Innit is also a fairly London-centric word. It’s short for isn’t it, but is used much more widely than that, to mean “ain’t that right,” or “totally,” or loads of other things. Often followed by bruv. Apparently some people think it’s modern urban slang but it’s been used by pretty much everyone not posh in London since I was a kid, and I’m 43, so it’s not really modern.
I don’t say buggy, but I know plenty of people back home who do. The word that immediately would place me in a region more specific than “the South” if more people knew about it is “boonkie,” for booty or ass.
Brook is rare. Stream is very common here in the Northeast. Bear in mind that the official name of the body of water is not that significant. There aren’t many of these bodies of water in most communities, their official names are not well known, they often have a local name, or sometimes none. People will refer to ‘the stream’ or ‘the crick/creek’ instead of using a name, and the designation in the name wouldn’t matter, if the locals say ‘stream’ it doesn’t matter if it’s got an actual name like “John’s Creek”.
I believe that “creek” is the most common “official” place designation in my region (Hudson Valley of NY state). People use it generically too: people would say “cross over the creek” or “go until you get to the creek” or “they went down to the creek.”

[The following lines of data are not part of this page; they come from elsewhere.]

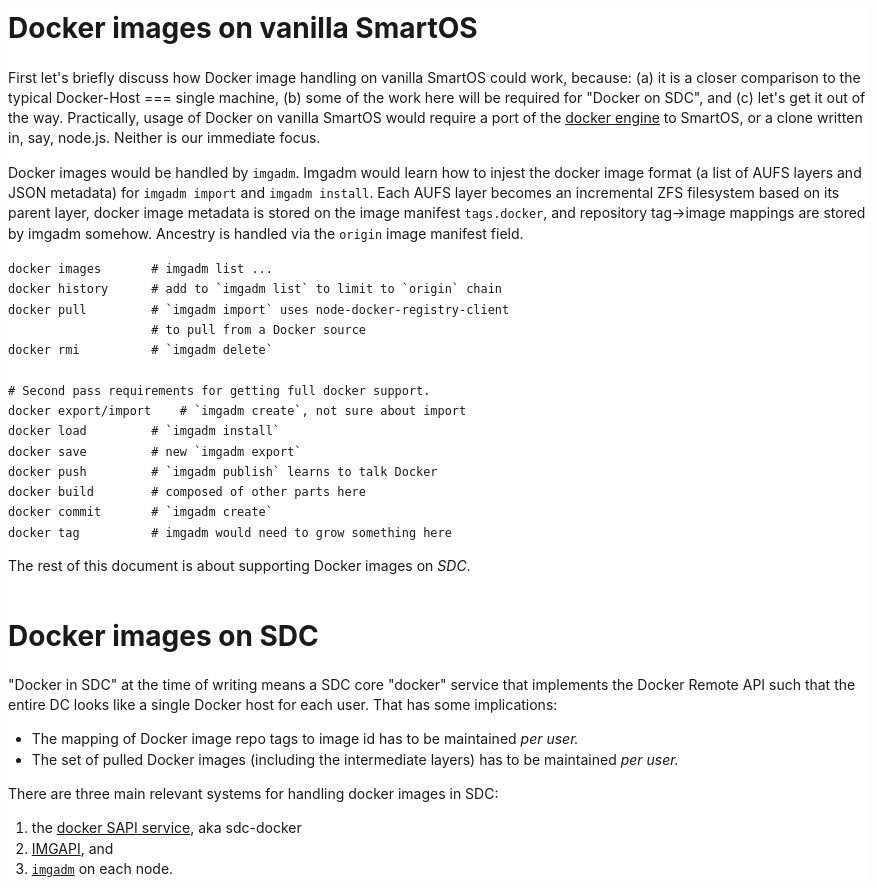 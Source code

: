 
# Docker images on vanilla SmartOS

First let's briefly discuss how Docker image handling on vanilla SmartOS could
work, because: (a) it is a closer comparison to the typical Docker-Host ===
single machine, (b) some of the work here will be required for "Docker on SDC",
and (c) let's get it out of the way. Practically, usage of Docker on vanilla
SmartOS would require a port of the [docker
engine](https://github.com/docker/docker) to SmartOS, or a clone written in,
say, node.js. Neither is our immediate focus.

Docker images would be handled by `imgadm`. Imgadm would learn how to injest
the docker image format (a list of AUFS layers and JSON metadata) for `imgadm
import` and `imgadm install`. Each AUFS layer becomes an incremental ZFS
filesystem based on its parent layer, docker image metadata is stored on the
image manifest `tags.docker`, and repository tag->image mappings are stored by
imgadm somehow. Ancestry is handled via the `origin` image manifest field.

    docker images       # imgadm list ...
    docker history      # add to `imgadm list` to limit to `origin` chain
    docker pull         # `imgadm import` uses node-docker-registry-client
                        # to pull from a Docker source
    docker rmi          # `imgadm delete`

    # Second pass requirements for getting full docker support.
    docker export/import    # `imgadm create`, not sure about import
    docker load         # `imgadm install`
    docker save         # new `imgadm export`
    docker push         # `imgadm publish` learns to talk Docker
    docker build        # composed of other parts here
    docker commit       # `imgadm create`
    docker tag          # imgadm would need to grow something here

The rest of this document is about supporting Docker images on *SDC*.


# Docker images on SDC

"Docker in SDC" at the time of writing means a SDC core "docker" service
that implements the Docker Remote API such that the entire DC looks like
a single Docker host for each user. That has some implications:

- The mapping of Docker image repo tags to image id has to be maintained *per
  user.*
- The set of pulled Docker images (including the intermediate layers)
  has to be maintained *per user.*

There are three main relevant systems for handling docker images in SDC:

1. the [docker SAPI service](https://github.com/joyent/sdc-docker), aka sdc-docker
2. [IMGAPI](https://github.com/joyent/sdc-imgapi), and
3. [`imgadm`](https://github.com/joyent/smartos-live/tree/master/src/img) on each node.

The second most common “official” term is probably “kill,” as befits the Dutch heritage. But no one says “down by the kill” or “Gee, the kill is running fast today.” They’d use “creek.”
I guess I hear stream now and then. Certainly not often though.
Speaking of western PA, I was driving through the DuBois area on I-80 last december and stopped at a restaurant, where our server enthusiastically told us that the “Stillers” had just won their game.
I had READ that people sometimes called them the Stillers, but never heard it in the wild.
That road that runs along the freeway? If someone calls it a “feeder street”, that person is almost certainly from the Houston area. Everywhere else in the world it is either a frontage or service road.